11. The method of claim 10, wherein the one or more garment types includes at least two of bottoms, tops, shoes, outerwear, and accessories.

12. The method of claim 10, wherein the digital representation of the subject person wearing the first clothing item layered with the second clothing item is updated as the user selects the second clothing item.

13. A computing device comprising:

a memory; and

a processing device communicatively coupled to the memory and configured to:

determine, using a machine-learning model and based on an image of a subject person and a selection of a first clothing item, a digital representation of the subject person wearing the first clothing item;

present, via a display, the digital representation of the subject person wearing the first clothing item;

receive, via a user interface, a selection of a second clothing item to remotely try on in combination with the first clothing item; and

display, via the display and using the machine-learning model, the digital representation of the subject person wearing the first clothing item layered with the second clothing item.

14. The computing device of claim 13, wherein:

the machine-learning model comprises a parametric model that generates a representation of the subject person using a human mesh model with measurements of the subject person; or

the machine-learning model comprises a generative adversarial network that generates the digital representation of the subject person wearing the first clothing item layered with the second clothing item.

15. The computing device of claim 13, wherein:

the second clothing item is obtained or selected from a marketplace from which the first clothing item was obtained; or

the second clothing item is imported in from a different marketplace than the first clothing item or from an image provided by a user.

16. The computing device of claim 13, wherein the selection of the second clothing item indicates a wearing preference of a user for garment layering, the wearing preference including at least one of tucking a shirt in, cuffing pant legs, or sockless.

17. The computing device of claim 13, wherein the user interface allows a user to select one or more garment types and a particular clothing item for each of the one or more garment types.

18. The computing device of claim 17, wherein the one or more garment types includes at least two of bottoms, tops, shoes, outerwear, and accessories.

19. The computing device of claim 17, wherein the digital representation of the subject person wearing the first clothing item layered with the second clothing item is updated as the user selects the second clothing item.

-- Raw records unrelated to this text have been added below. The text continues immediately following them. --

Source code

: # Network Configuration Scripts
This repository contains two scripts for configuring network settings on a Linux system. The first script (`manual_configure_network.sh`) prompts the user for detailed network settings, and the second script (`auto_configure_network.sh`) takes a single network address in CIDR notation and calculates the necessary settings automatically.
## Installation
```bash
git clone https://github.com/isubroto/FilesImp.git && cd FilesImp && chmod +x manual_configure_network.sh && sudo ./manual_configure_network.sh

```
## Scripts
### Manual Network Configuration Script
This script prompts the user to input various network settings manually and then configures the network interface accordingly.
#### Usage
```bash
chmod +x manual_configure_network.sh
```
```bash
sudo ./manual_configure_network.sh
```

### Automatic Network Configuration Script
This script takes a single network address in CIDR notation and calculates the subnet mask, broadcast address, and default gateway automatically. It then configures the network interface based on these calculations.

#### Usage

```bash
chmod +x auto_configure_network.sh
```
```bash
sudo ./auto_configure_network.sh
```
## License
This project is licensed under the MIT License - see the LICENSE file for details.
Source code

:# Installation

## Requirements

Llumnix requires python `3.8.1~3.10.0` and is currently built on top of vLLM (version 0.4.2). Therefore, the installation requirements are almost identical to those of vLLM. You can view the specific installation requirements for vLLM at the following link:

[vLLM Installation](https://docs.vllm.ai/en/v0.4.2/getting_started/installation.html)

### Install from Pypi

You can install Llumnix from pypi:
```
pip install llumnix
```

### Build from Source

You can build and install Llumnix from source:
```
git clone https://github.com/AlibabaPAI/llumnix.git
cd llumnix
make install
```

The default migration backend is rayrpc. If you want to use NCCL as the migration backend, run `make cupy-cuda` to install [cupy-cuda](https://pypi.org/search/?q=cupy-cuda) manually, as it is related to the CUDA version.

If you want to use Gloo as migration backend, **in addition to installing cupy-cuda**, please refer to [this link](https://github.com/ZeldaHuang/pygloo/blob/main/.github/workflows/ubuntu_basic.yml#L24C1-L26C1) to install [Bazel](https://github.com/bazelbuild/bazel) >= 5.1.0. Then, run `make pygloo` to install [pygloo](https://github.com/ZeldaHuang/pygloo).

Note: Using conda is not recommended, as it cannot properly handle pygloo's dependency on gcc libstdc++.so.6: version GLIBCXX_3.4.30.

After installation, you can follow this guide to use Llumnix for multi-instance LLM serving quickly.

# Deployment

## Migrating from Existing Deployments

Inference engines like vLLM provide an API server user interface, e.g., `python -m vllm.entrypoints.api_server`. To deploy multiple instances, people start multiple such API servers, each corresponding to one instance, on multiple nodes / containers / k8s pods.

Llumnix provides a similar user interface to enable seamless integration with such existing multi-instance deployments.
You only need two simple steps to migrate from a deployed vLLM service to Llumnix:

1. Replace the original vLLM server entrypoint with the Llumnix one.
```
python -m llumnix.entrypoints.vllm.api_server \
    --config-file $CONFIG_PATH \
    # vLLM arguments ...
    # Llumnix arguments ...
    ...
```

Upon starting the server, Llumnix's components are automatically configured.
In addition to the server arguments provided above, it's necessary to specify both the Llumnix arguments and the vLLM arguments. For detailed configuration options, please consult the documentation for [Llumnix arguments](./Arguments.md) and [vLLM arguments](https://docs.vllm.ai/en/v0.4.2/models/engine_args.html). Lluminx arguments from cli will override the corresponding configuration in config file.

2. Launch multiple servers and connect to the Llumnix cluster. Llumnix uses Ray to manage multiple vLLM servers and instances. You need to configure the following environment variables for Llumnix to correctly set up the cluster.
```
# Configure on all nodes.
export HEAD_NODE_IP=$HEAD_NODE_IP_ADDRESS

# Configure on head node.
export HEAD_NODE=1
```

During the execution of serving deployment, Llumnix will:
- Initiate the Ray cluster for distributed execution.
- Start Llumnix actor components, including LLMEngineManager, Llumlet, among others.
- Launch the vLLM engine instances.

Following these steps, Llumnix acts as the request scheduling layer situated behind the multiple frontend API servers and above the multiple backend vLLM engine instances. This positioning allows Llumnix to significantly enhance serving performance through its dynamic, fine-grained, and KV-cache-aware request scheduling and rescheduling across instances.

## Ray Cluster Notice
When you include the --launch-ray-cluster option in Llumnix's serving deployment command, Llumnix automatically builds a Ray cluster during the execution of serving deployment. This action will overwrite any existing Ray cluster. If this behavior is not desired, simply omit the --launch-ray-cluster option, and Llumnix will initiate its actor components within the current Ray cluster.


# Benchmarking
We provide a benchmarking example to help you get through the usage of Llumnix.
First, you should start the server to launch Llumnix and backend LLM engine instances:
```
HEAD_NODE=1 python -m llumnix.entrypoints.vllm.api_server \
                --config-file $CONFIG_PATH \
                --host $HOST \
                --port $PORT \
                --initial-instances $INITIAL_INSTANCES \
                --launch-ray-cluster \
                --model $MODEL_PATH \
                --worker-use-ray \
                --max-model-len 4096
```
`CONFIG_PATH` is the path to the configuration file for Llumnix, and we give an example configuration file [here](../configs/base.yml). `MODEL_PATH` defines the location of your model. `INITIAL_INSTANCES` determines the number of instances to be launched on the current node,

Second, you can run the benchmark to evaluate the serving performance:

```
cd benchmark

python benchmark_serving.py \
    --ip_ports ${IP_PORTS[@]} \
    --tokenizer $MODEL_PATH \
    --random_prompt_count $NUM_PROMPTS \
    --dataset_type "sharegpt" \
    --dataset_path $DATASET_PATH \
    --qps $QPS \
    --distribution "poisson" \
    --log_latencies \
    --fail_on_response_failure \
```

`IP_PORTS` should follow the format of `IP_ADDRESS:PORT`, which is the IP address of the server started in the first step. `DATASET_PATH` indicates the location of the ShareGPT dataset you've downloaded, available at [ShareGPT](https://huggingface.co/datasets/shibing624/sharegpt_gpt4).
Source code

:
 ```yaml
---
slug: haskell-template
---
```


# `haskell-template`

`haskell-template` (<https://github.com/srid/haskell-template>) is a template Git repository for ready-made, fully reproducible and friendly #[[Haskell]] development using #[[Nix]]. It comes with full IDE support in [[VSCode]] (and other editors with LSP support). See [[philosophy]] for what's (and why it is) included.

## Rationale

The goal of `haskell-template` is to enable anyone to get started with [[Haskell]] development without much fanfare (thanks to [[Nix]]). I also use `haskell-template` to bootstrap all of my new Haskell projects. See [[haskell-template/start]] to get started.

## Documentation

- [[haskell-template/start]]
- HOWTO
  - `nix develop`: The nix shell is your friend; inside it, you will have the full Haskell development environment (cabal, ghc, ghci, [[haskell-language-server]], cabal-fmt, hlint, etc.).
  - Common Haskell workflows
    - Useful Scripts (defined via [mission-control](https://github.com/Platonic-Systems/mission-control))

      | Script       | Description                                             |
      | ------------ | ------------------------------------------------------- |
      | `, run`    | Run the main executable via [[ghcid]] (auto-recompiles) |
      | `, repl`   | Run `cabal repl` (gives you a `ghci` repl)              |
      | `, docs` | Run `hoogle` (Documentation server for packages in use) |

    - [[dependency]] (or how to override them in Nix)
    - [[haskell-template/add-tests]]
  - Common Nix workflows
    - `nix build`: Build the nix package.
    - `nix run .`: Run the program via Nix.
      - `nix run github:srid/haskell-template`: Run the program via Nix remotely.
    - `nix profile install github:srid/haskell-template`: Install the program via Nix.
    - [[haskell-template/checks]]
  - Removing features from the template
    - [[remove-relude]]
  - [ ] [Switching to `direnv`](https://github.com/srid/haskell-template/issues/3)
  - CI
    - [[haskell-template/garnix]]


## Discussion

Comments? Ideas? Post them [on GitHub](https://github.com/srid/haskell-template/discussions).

20. One or more computer-readable storage media storing instructions that, responsive to execution by a processing device, causes the processing device to:

determine, using a machine-learning model and based on an image of a subject person and a selection of a first clothing item, a digital representation of the subject person wearing the first clothing item;

present, via a display, the digital representation of the subject person wearing the first clothing item;

receive, via a user interface, a selection of a second clothing item to remotely try on in combination with the first clothing item; and

display, via the display and using the machine-learning model, the digital representation of the subject person wearing the first clothing item layered with the second clothing item.